Examine the records and identify each line that includes the string "visible". Copy those lines.

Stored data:
►
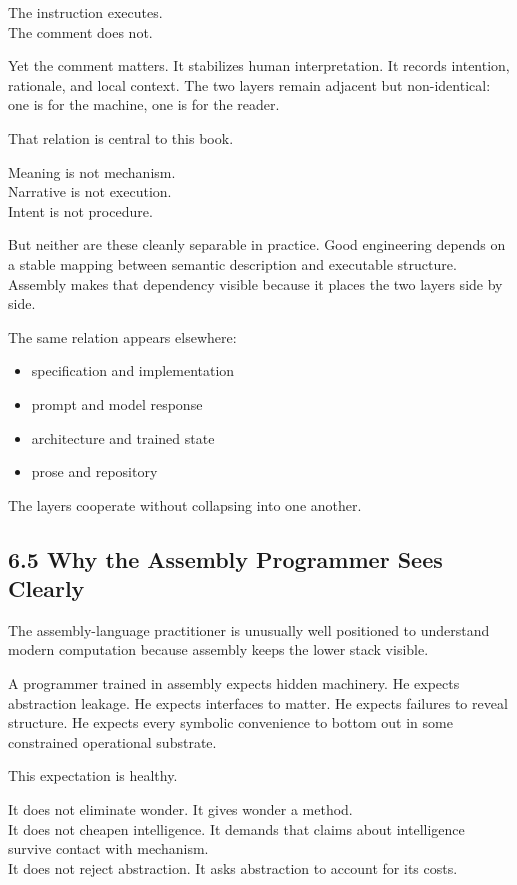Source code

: \documentclass[
]{article}
\providecommand{\tightlist}{%
  \setlength{\itemsep}{0pt}\setlength{\parskip}{0pt}}
\begin{document}
The instruction executes.\\
The comment does not.

Yet the comment matters. It stabilizes human interpretation. It records
intention, rationale, and local context. The two layers remain adjacent
but non-identical: one is for the machine, one is for the reader.

That relation is central to this book.

Meaning is not mechanism.\\
Narrative is not execution.\\
Intent is not procedure.

But neither are these cleanly separable in practice. Good engineering
depends on a stable mapping between semantic description and executable
structure. Assembly makes that dependency visible because it places the
two layers side by side.

The same relation appears elsewhere:

\begin{itemize}
\tightlist
\item
  specification and implementation
\item
  prompt and model response
\item
  architecture and trained state
\item
  prose and repository
\end{itemize}

The layers cooperate without collapsing into one another.

\hypertarget{why-the-assembly-programmer-sees-clearly}{%
\subsection{6.5 Why the Assembly Programmer Sees
Clearly}\label{why-the-assembly-programmer-sees-clearly}}

The assembly-language practitioner is unusually well positioned to
understand modern computation because assembly keeps the lower stack
visible.

A programmer trained in assembly expects hidden machinery. He expects
abstraction leakage. He expects interfaces to matter. He expects
failures to reveal structure. He expects every symbolic convenience to
bottom out in some constrained operational substrate.

This expectation is healthy.

It does not eliminate wonder. It gives wonder a method.\\
It does not cheapen intelligence. It demands that claims about
intelligence survive contact with mechanism.\\
It does not reject abstraction. It asks abstraction to account for its
costs.
\end{document}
◄
Task response>
structure. Assembly makes that dependency visible because it places the
visible.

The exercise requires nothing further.